Sorting characters alphabetically in a String

Could smb please explaing the process of sorting characters of String alphabetically? For example, if I have String "hello" the output should be "ehllo" but my code is doing it wrong.

public static void main(String[] args)
    {
        String result = "";
        Scanner kbd = new Scanner(System.in);
        String input = kbd.nextLine();

        for(int i = 1; i < input.length(); i++)
        {
            if(input.charAt(i-1) < input.charAt(i))
                result += input.charAt(i-1);
            //else 
            //  result += input.charAt(i);
        }
        System.out.println(result);
    }


}

Upvotes: 8

Views: 95976

Answers (9)

Praveen Patel
Praveen Patel

Reputation: 36

Using a TreeMap data structure can help achieve a sorted order for the characters in a string in O(n) time complexity.

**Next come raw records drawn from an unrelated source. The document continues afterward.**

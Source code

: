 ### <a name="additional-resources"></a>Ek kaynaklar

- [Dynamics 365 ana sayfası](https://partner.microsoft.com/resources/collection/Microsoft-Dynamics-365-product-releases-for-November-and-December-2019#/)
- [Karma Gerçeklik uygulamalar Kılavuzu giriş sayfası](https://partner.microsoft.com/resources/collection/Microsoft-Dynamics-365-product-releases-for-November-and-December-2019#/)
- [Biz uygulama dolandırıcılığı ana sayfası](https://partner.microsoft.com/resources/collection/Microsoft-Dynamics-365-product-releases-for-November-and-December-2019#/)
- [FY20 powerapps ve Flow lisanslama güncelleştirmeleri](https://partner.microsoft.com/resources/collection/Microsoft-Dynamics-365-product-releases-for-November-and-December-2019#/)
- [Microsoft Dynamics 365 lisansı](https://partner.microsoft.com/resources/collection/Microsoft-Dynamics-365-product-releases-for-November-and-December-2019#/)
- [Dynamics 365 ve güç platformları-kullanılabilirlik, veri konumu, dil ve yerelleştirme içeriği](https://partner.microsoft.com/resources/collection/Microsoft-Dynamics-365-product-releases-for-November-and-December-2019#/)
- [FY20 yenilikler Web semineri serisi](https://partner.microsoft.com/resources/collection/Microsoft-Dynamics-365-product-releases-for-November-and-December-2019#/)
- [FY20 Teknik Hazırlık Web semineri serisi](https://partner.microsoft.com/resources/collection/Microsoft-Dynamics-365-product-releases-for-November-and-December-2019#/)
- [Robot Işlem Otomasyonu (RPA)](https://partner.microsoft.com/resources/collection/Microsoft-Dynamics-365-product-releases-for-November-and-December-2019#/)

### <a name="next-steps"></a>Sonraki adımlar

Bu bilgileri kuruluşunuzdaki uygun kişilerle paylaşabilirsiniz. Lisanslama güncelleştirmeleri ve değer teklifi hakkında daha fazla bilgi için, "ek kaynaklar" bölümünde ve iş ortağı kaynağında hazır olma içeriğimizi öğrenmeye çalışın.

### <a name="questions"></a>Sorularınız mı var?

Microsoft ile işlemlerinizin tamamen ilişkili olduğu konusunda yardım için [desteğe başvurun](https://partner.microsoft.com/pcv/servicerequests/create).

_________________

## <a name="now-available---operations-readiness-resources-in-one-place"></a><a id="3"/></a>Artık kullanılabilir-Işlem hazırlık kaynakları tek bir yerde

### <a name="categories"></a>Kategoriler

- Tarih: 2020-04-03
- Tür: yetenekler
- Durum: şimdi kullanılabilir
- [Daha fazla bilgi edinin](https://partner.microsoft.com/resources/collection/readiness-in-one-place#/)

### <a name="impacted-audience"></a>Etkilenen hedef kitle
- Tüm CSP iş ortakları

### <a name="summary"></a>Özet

    Map<Character, Integer> charMap = new TreeMap<>();

    // Count the frequency of each character
    for (char c : str.toCharArray()) {
        charMap.put(c, charMap.getOrDefault(c, 0) + 1);
    }

    StringBuilder sortedString = new StringBuilder();

    // Build the sorted string
    for (Character c : charMap.keySet()) {
        int frequency = charMap.get(c);
        for (int i = 0; i < frequency; i++) {
            sortedString.append(c);
        }
    }
    return sortedString.toString();

Upvotes: 0

fsalazar_sch
fsalazar_sch

Reputation: 455

Your for loop is starting at 1 and it should be starting at zero:

for(int i = 0; i < input.length(); i++){...}

Upvotes: 1

Tarun Jadhav
Tarun Jadhav

Reputation: 1

public class SortCharcterInString {

public static void main(String[] args) {
    String str = "Hello World";
    char[] arr;
    List<Character> L = new ArrayList<Character>();
    for (int i = 0; i < str.length(); i++) {
        arr = str.toLowerCase().toCharArray();
        L.add(arr[i]);

    }
    Collections.sort(L);
    str = L.toString();
    str = str.replaceAll("\\[", "").replaceAll("\\]", "")
            .replaceAll("[,]", "").replaceAll(" ", "");
    System.out.println(str);

}

Upvotes: -1

user3133925
user3133925

Reputation:

Most basic and brute force approach using the two for loop: It sort the string but with the cost of O(n^2) time complexity.

public void stringSort(String str){
        char[] token = str.toCharArray();
        for(int i = 0; i<token.length; i++){
            for(int j = i+1; j<token.length; j++){
                if(token[i] > token[j]){
                    char temp = token[i];
                    token[i] = token[j];
                    token[j] = temp;
                }
            }
        }
        System.out.print(Arrays.toString(token));
    }

Upvotes: 0

bpjoshi
bpjoshi

Reputation: 1141

You can sort a String in Java 8 using Stream as below:

String sortedString =
    Stream.of("hello".split(""))
    .sorted()
    .collect(Collectors.joining());

Upvotes: 16

user8383675
user8383675

Reputation:

You can do this using Arrays.sort, if you put the characters into an array first.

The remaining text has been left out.